- TASK DETAILS -
Only the text should come through, so restate the listing exactly and drop its images.

*** Opening INFORMATION PROVIDED ***

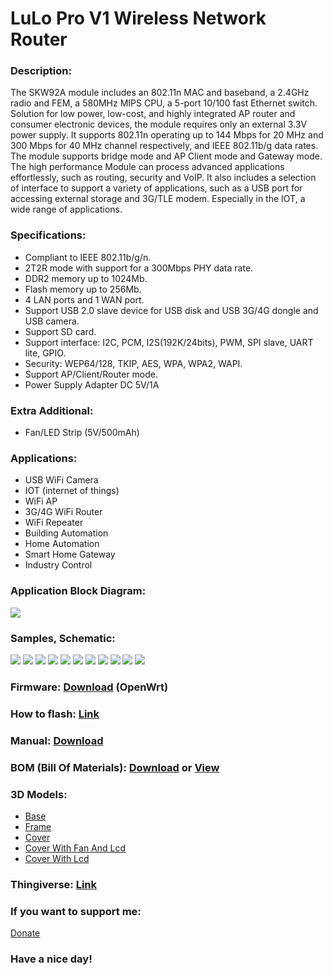 # LuLo Pro V1 Wireless Network Router

### Description:

The SKW92A module includes an 802.11n MAC and baseband, a 2.4GHz radio and FEM, a 580MHz MIPS CPU, a 5-port 10/100 fast Ethernet switch. Solution for low power, low-cost, and highly integrated AP router and consumer electronic devices, the module requires only an external 3.3V power supply. It supports 802.11n operating up to 144 Mbps for 20 MHz and 300 Mbps for 40 MHz channel respectively, and IEEE 802.11b/g data rates. The module supports bridge mode and AP Client mode and Gateway mode. The high performance Module can process advanced applications effortlessly, such as routing, security and VoIP. It also includes a selection of interface to support a variety of applications, such as a USB port for accessing external storage and 3G/TLE modem. Especially in the IOT, a wide range of applications.

### Specifications:

- Compliant to IEEE 802.11b/g/n.
- 2T2R mode with support for a 300Mbps PHY
data rate.
- DDR2 memory up to 1024Mb.
- Flash memory up to 256Mb.
- 4 LAN ports and 1 WAN port.
- Support USB 2.0 slave device for USB disk
and USB 3G/4G dongle and USB camera.
- Support SD card.
- Support interface: I2C, PCM,
I2S(192K/24bits), PWM, SPI slave, UART lite,
GPIO.
- Security: WEP64/128, TKIP, AES, WPA,
WPA2, WAPI.
- Support AP/Client/Router mode.
- Power Supply Adapter DC 5V/1A

### Extra Additional:

- Fan/LED Strip (5V/500mAh)

### Applications:

- USB WiFi Camera
- IOT (internet of things)
- WiFi AP
- 3G/4G WiFi Router
- WiFi Repeater
- Building Automation
- Home Automation
- Smart Home Gateway
- Industry Control

### Application Block Diagram:

![](https://github.com/drcyberg/LuLo_Pro_V1/blob/master/pictures/8.jpg)

### Samples, Schematic:

![](https://github.com/drcyberg/LuLo_Pro_V1/blob/master/pictures/1.jpg)
![](https://github.com/drcyberg/LuLo_Pro_V1/blob/master/pictures/2.jpg)
![](https://github.com/drcyberg/LuLo_Pro_V1/blob/master/pictures/3.jpg)
![](https://github.com/drcyberg/LuLo_Pro_V1/blob/master/pictures/4.jpg)
![](https://github.com/drcyberg/LuLo_Pro_V1/blob/master/pictures/5.jpg)
![](https://github.com/drcyberg/LuLo_Pro_V1/blob/master/pictures/6.jpg)
![](https://github.com/drcyberg/LuLo_Pro_V1/blob/master/pictures/7.jpg)
![](https://github.com/drcyberg/LuLo_Pro_V1/blob/master/pictures/10.jpg)
![](https://github.com/drcyberg/LuLo_Pro_V1/blob/master/pictures/11.jpg)
![](https://github.com/drcyberg/LuLo_Pro_V1/blob/master/pictures/12.jpg)
![](https://github.com/drcyberg/LuLo_Pro_V1/blob/master/pictures/9.jpg)

### Firmware: [Download](https://openwrt.org/toh/hwdata/skylab/skylab_skw92a "skw92a") (OpenWrt)

### How to flash: [Link](https://git.openwrt.org/?p=openwrt/openwrt.git;a=commit;h=e42327aa890e64f8bf5e620c2b2a1fd609ce20fb "Flash")

### Manual: [Download](http://www.skylab.com.cn/uploadfile/Download/SkyLab_SKW92A_V1.04_datasheet.pdf "Manual")

### BOM (Bill Of Materials): [Download](https://github.com/drcyberg/LuLo_Pro_V1/blob/master/lulo/bom.xlsx "Link") or [View](https://sheet.zoho.com/sheet/officeapi/v1/016c5c1a7f78c01aa1d0868f9272f4c49654d4fed95d037dfedbb9331656df7b8dfee3c593ba890e9879600564051f96bd0783a6f330d9be40e4ed283bed1458 "View")

### 3D Models:

- [Base](https://github.com/drcyberg/LuLo_Pro_V1/blob/master/stl/lulo_base.stl "Base")
- [Frame](https://github.com/drcyberg/LuLo_Pro_V1/blob/master/stl/lulo_frame.stl "Frame")
- [Cover](https://github.com/drcyberg/LuLo_Pro_V1/blob/master/stl/lulo_top_cover.stl "Cover")
- [Cover With Fan And Lcd](https://github.com/drcyberg/LuLo_Pro_V1/blob/master/stl/lulo_top_wf_wlcd.stl "Cover With Fan And Lcd")
- [Cover With Lcd](https://github.com/drcyberg/LuLo_Pro_V1/blob/master/stl/lulo_top_wof_wlcd.stl "Cover With Lcd")

### Thingiverse: [Link](https://www.thingiverse.com/thing:4262740 "Link")

### If you want to support me:

[Donate](https://www.paypal.me/Kunee82 "Donate")

### Have a nice day!
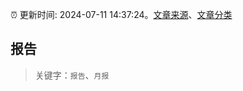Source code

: :alarm_clock: 更新时间: 2024-07-11 14:37:24。[文章来源](/README.md)、[文章分类](/TAGS.md)

## 报告


> 关键字：`报告`、`月报`



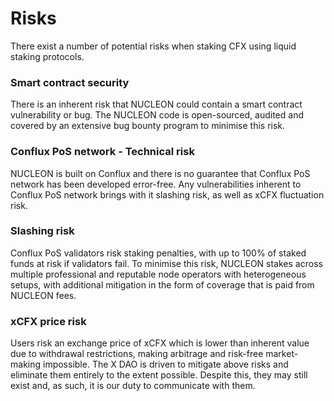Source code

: # Risks

There exist a number of potential risks when staking CFX using liquid staking protocols.

### Smart contract security

There is an inherent risk that NUCLEON could contain a smart contract vulnerability or bug. The NUCLEON code is open-sourced, audited and covered by an extensive bug bounty program to minimise this risk.

### Conflux PoS network - Technical risk

NUCLEON is built on Conflux and there is no guarantee that Conflux PoS network has been developed error-free. Any vulnerabilities inherent to Conflux PoS network brings with it slashing risk, as well as xCFX fluctuation risk.

### Slashing risk

Conflux PoS validators risk staking penalties, with up to 100% of staked funds at risk if validators fail. To minimise this risk, NUCLEON stakes across multiple professional and reputable node operators with heterogeneous setups, with additional mitigation in the form of coverage that is paid from NUCLEON fees.

### xCFX price risk

Users risk an exchange price of xCFX which is lower than inherent value due to withdrawal restrictions, making arbitrage and risk-free market-making impossible. The X DAO is driven to mitigate above risks and eliminate them entirely to the extent possible. Despite this, they may still exist and, as such, it is our duty to communicate with them.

*** Closing INFORMATION PROVIDED ***

- RESPONSE TO THE TASK -
 # LuLo Pro V1 Wireless Network Router

### Description:

The SKW92A module includes an 802.11n MAC and baseband, a 2.4GHz radio and FEM, a 580MHz MIPS CPU, a 5-port 10/100 fast Ethernet switch. Solution for low power, low-cost, and highly integrated AP router and consumer electronic devices, the module requires only an external 3.3V power supply. It supports 802.11n operating up to 144 Mbps for 20 MHz and 300 Mbps for 40 MHz channel respectively, and IEEE 802.11b/g data rates. The module supports bridge mode and AP Client mode and Gateway mode. The high performance Module can process advanced applications effortlessly, such as routing, security and VoIP. It also includes a selection of interface to support a variety of applications, such as a USB port for accessing external storage and 3G/TLE modem. Especially in the IOT, a wide range of applications.

### Specifications:

- Compliant to IEEE 802.11b/g/n.
- 2T2R mode with support for a 300Mbps PHY
data rate.
- DDR2 memory up to 1024Mb.
- Flash memory up to 256Mb.
- 4 LAN ports and 1 WAN port.
- Support USB 2.0 slave device for USB disk
and USB 3G/4G dongle and USB camera.
- Support SD card.
- Support interface: I2C, PCM,
I2S(192K/24bits), PWM, SPI slave, UART lite,
GPIO.
- Security: WEP64/128, TKIP, AES, WPA,
WPA2, WAPI.
- Support AP/Client/Router mode.
- Power Supply Adapter DC 5V/1A

### Extra Additional:

- Fan/LED Strip (5V/500mAh)

### Applications:

- USB WiFi Camera
- IOT (internet of things)
- WiFi AP
- 3G/4G WiFi Router
- WiFi Repeater
- Building Automation
- Home Automation
- Smart Home Gateway
- Industry Control

### Application Block Diagram:

![](https://github.com/drcyberg/LuLo_Pro_V1/blob/master/pictures/8.jpg)

### Samples, Schematic:

![](https://github.com/drcyberg/LuLo_Pro_V1/blob/master/pictures/1.jpg)
![](https://github.com/drcyberg/LuLo_Pro_V1/blob/master/pictures/2.jpg)
![](https://github.com/drcyberg/LuLo_Pro_V1/blob/master/pictures/3.jpg)
![](https://github.com/drcyberg/LuLo_Pro_V1/blob/master/pictures/4.jpg)
![](https://github.com/drcyberg/LuLo_Pro_V1/blob/master/pictures/5.jpg)
![](https://github.com/drcyberg/LuLo_Pro_V1/blob/master/pictures/6.jpg)
![](https://github.com/drcyberg/LuLo_Pro_V1/blob/master/pictures/7.jpg)
![](https://github.com/drcyberg/LuLo_Pro_V1/blob/master/pictures/10.jpg)
![](https://github.com/drcyberg/LuLo_Pro_V1/blob/master/pictures/11.jpg)
![](https://github.com/drcyberg/LuLo_Pro_V1/blob/master/pictures/12.jpg)
![](https://github.com/drcyberg/LuLo_Pro_V1/blob/master/pictures/9.jpg)

### Firmware: [Download](https://openwrt.org/toh/hwdata/skylab/skylab_skw92a "skw92a") (OpenWrt)

### How to flash: [Link](https://git.openwrt.org/?p=openwrt/openwrt.git;a=commit;h=e42327aa890e64f8bf5e620c2b2a1fd609ce20fb "Flash")

### Manual: [Download](http://www.skylab.com.cn/uploadfile/Download/SkyLab_SKW92A_V1.04_datasheet.pdf "Manual")

### BOM (Bill Of Materials): [Download](https://github.com/drcyberg/LuLo_Pro_V1/blob/master/lulo/bom.xlsx "Link") or [View](https://sheet.zoho.com/sheet/officeapi/v1/016c5c1a7f78c01aa1d0868f9272f4c49654d4fed95d037dfedbb9331656df7b8dfee3c593ba890e9879600564051f96bd0783a6f330d9be40e4ed283bed1458 "View")

### 3D Models:

- [Base](https://github.com/drcyberg/LuLo_Pro_V1/blob/master/stl/lulo_base.stl "Base")
- [Frame](https://github.com/drcyberg/LuLo_Pro_V1/blob/master/stl/lulo_frame.stl "Frame")
- [Cover](https://github.com/drcyberg/LuLo_Pro_V1/blob/master/stl/lulo_top_cover.stl "Cover")
- [Cover With Fan And Lcd](https://github.com/drcyberg/LuLo_Pro_V1/blob/master/stl/lulo_top_wf_wlcd.stl "Cover With Fan And Lcd")
- [Cover With Lcd](https://github.com/drcyberg/LuLo_Pro_V1/blob/master/stl/lulo_top_wof_wlcd.stl "Cover With Lcd")

### Thingiverse: [Link](https://www.thingiverse.com/thing:4262740 "Link")

### If you want to support me:

[Donate](https://www.paypal.me/Kunee82 "Donate")

### Have a nice day!
Source code

: :alarm_clock: 更新时间: 2024-07-11 14:37:24。[文章来源](/README.md)、[文章分类](/TAGS.md)

## 报告


> 关键字：`报告`、`月报`



Source code

: # Risks

There exist a number of potential risks when staking CFX using liquid staking protocols.

### Smart contract security

There is an inherent risk that NUCLEON could contain a smart contract vulnerability or bug. The NUCLEON code is open-sourced, audited and covered by an extensive bug bounty program to minimise this risk.

### Conflux PoS network - Technical risk

NUCLEON is built on Conflux and there is no guarantee that Conflux PoS network has been developed error-free. Any vulnerabilities inherent to Conflux PoS network brings with it slashing risk, as well as xCFX fluctuation risk.

### Slashing risk

Conflux PoS validators risk staking penalties, with up to 100% of staked funds at risk if validators fail. To minimise this risk, NUCLEON stakes across multiple professional and reputable node operators with heterogeneous setups, with additional mitigation in the form of coverage that is paid from NUCLEON fees.

### xCFX price risk

Users risk an exchange price of xCFX which is lower than inherent value due to withdrawal restrictions, making arbitrage and risk-free market-making impossible. The X DAO is driven to mitigate above risks and eliminate them entirely to the extent possible. Despite this, they may still exist and, as such, it is our duty to communicate with them.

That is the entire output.